“The greatest trick the Devil ever pulled was convincing the world he didn’t exist.” Kevin Spacey’s unforgettable line from the movie The Usual Suspects (1995) is something I thought of as I began reading Kathleen Norris’ new book, Acedia and Me. I’m only about one-third of the way into the book, but it verifies something that I’ve long suspected: of the so-called “seven deadly sins,” sloth is the worst.
The original word, “acedia,” became lost in the term “sloth,” which most of us think of as laziness. (Plus we have the image of those cute critters hanging from trees!) It is laziness, but not the kind that means you’re a couch potato. (Well, I suppose that can be part of it!) Acedia literally means a “lack of care.” It’s a deadly spiritual apathy, a condition of lethargy, in which the person afflicted is unwilling or unable to care about much of anything at all.

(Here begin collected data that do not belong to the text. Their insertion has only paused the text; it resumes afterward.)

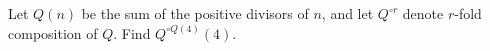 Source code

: Let $Q(n)$ be the sum of the positive divisors of $n$, and let $Q^{\circ r}$ denote $r$-fold composition of $Q$. Find $Q^{\circ Q(4)}(4)$.
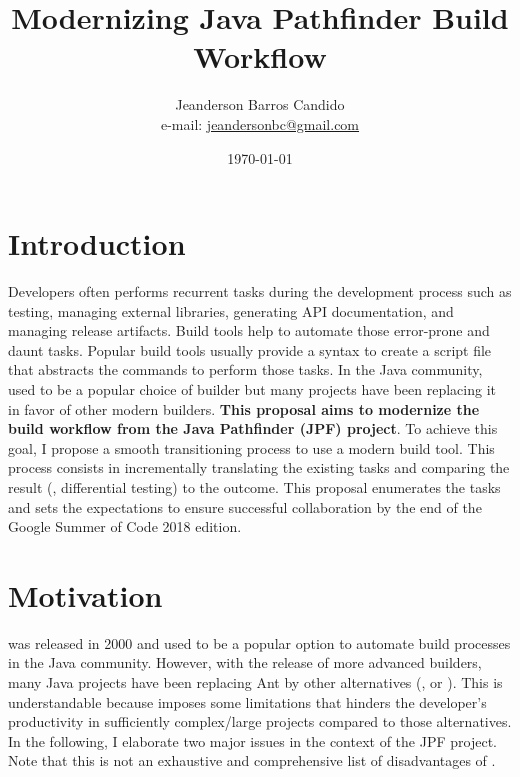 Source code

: \documentclass[a4paper, 12pt]{article}
\author{Jeanderson Barros Candido\\e-mail: \url{jeandersonbc@gmail.com}}
\title{Modernizing Java Pathfinder Build Workflow}
\date{\today}
\begin{document}
\maketitle

\section*{Introduction}

Developers often performs recurrent tasks during the development process such
as testing, managing external libraries, generating API documentation, and
managing release artifacts.
Build tools help to automate those error-prone and daunt tasks.
Popular build tools usually provide a syntax to create a script file that
abstracts the commands to perform those tasks.
In the Java community, \ant{} used to be a popular choice of builder but many
projects have been replacing it in favor of other modern builders.
\textbf{This proposal aims to modernize the build workflow from the Java
Pathfinder (JPF) project}.
To achieve this goal, I propose a smooth transitioning process to use a modern
build tool.
This process consists in incrementally translating the existing \ant{} tasks
and comparing the result (\ie, differential testing) to the \ant{} outcome.
This proposal enumerates the tasks and sets the expectations to ensure
successful collaboration by the end of the Google Summer of Code 2018 edition.

\section{Motivation}
\label{sec:motivation}

\ant{}\cite{page:ant} was released in 2000 and used to be a popular option to automate
build processes in the Java community.
However, with the release of more advanced builders, many Java projects have
been replacing Ant by other alternatives (\eg, \gradle{}\cite{page:gradle} or
\maven{}\cite{page:maven}).
This is understandable because \ant{} imposes some limitations that hinders the
developer's productivity in sufficiently complex/large projects compared to
those alternatives.
In the following, I elaborate two major issues in the context of the JPF
project.
Note that this is not an exhaustive and comprehensive list of disadvantages of
\ant{}.
\end{document}
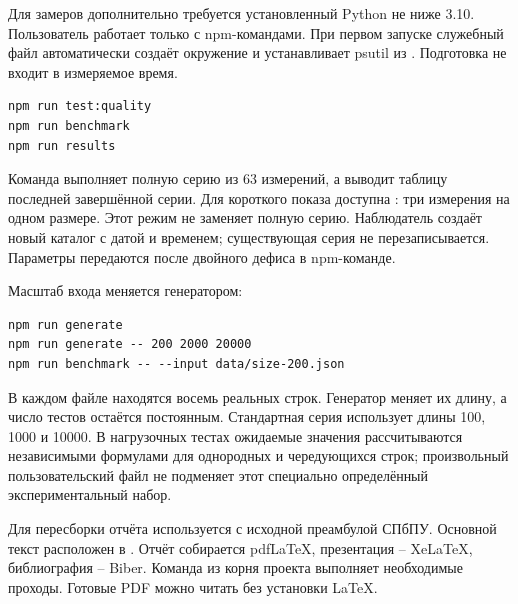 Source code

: Для замеров дополнительно требуется установленный Python не ниже 3.10. Пользователь работает только с npm-командами. При первом запуске служебный файл  автоматически создаёт окружение и устанавливает psutil из . Подготовка не входит в измеряемое время.
\begin{lstlisting}
npm run test:quality
npm run benchmark
npm run results
\end{lstlisting}
Команда  выполняет полную серию из 63 измерений, а  выводит таблицу последней завершённой серии. Для короткого показа доступна : три измерения на одном размере. Этот режим не заменяет полную серию. Наблюдатель создаёт новый каталог с датой и временем; существующая серия не перезаписывается. Параметры передаются после двойного дефиса в npm-команде.

Масштаб входа меняется генератором:
\begin{lstlisting}
npm run generate
npm run generate -- 200 2000 20000
npm run benchmark -- --input data/size-200.json
\end{lstlisting}
В каждом файле находятся восемь реальных строк. Генератор меняет их длину, а число тестов остаётся постоянным. Стандартная серия использует длины 100, 1000 и 10000. В нагрузочных тестах ожидаемые значения рассчитываются независимыми формулами для однородных и чередующихся строк; произвольный пользовательский файл не подменяет этот специально определённый экспериментальный набор.

Для пересборки отчёта используется  с исходной преамбулой СПбПУ. Основной текст расположен в . Отчёт собирается pdfLaTeX, презентация -- XeLaTeX, библиография -- Biber. Команда  из корня проекта выполняет необходимые проходы. Готовые PDF можно читать без установки LaTeX.

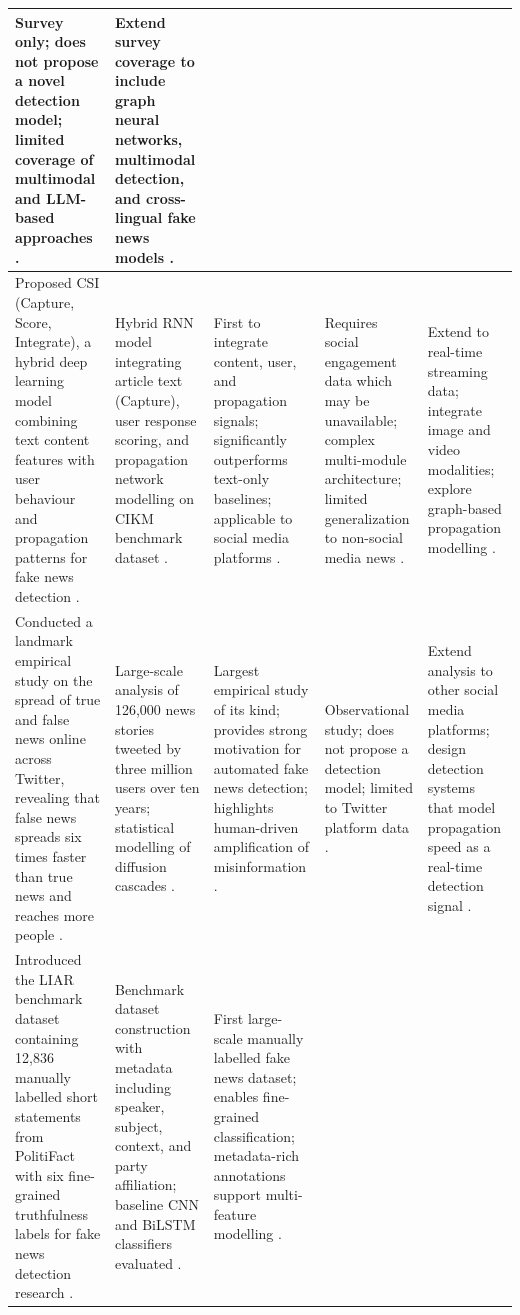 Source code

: \documentclass[runningheads]{llncs}
\begin{document}
\begin{longtable}{|p{}|p{}|p{}|p{}|p{}|}
Survey only; does not propose a novel detection model; limited coverage of multimodal and LLM-based approaches \cite{Zhou2020Survey}. &
Extend survey coverage to include graph neural networks, multimodal detection, and cross-lingual fake news models \cite{Zhou2020Survey}. \\ \hline
Proposed CSI (Capture, Score, Integrate), a hybrid deep learning model combining text content features with user behaviour and propagation patterns for fake news detection \cite{Ruchansky2017CSI}. &
Hybrid RNN model integrating article text (Capture), user response scoring, and propagation network modelling on CIKM benchmark dataset \cite{Ruchansky2017CSI}. &
First to integrate content, user, and propagation signals; significantly outperforms text-only baselines; applicable to social media platforms \cite{Ruchansky2017CSI}. &
Requires social engagement data which may be unavailable; complex multi-module architecture; limited generalization to non-social media news \cite{Ruchansky2017CSI}. &
Extend to real-time streaming data; integrate image and video modalities; explore graph-based propagation modelling \cite{Ruchansky2017CSI}. \\ \hline
Conducted a landmark empirical study on the spread of true and false news online across Twitter, revealing that false news spreads six times faster than true news and reaches more people \cite{Vosoughi2018Spread}. &
Large-scale analysis of 126,000 news stories tweeted by three million users over ten years; statistical modelling of diffusion cascades \cite{Vosoughi2018Spread}. &
Largest empirical study of its kind; provides strong motivation for automated fake news detection; highlights human-driven amplification of misinformation \cite{Vosoughi2018Spread}. &
Observational study; does not propose a detection model; limited to Twitter platform data \cite{Vosoughi2018Spread}. &
Extend analysis to other social media platforms; design detection systems that model propagation speed as a real-time detection signal \cite{Vosoughi2018Spread}. \\ \hline
Introduced the LIAR benchmark dataset containing 12,836 manually labelled short statements from PolitiFact with six fine-grained truthfulness labels for fake news detection research \cite{Wang2017Liar}. &
Benchmark dataset construction with metadata including speaker, subject, context, and party affiliation; baseline CNN and BiLSTM classifiers evaluated \cite{Wang2017Liar}. &
First large-scale manually labelled fake news dataset; enables fine-grained classification; metadata-rich annotations support multi-feature modelling \cite{Wang2017Liar}. &

\end{longtable}
\end{document}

In early monasticism, it was called the “noonday demon.” What brought Spacey’s line to mind was this passage in Norris’ book (pp. 45-46):
“I am intrigued that over the course of the last sixteen hundred years we managed to lose the word acedia. Maybe that’s one reason why, as we languish from spiritual drought, we are often unaware of what ails us. We spend greater sums of money on leisure but are more tense than ever, and hire lifestyle coaches to ease the stress…We are tempted to regard with reverence those dedicated souls who make themselves available ‘twenty-four/seven’ and regard silence as unproductive, solitude as irresponsible. But when distraction becomes the norm, we are in danger of becoming immunized from feeling itself. We are more likely to indulge in public spectacles of undemanding pseudo-care than address humanity’s immediate needs. Is it possible that in twenty-first-century America, acedia has come into its own? How can that be, when so few know its name?”
Obviously, we don’t need to know the name of something for it to control us. Are we too “slothful” to identify and resist acedia?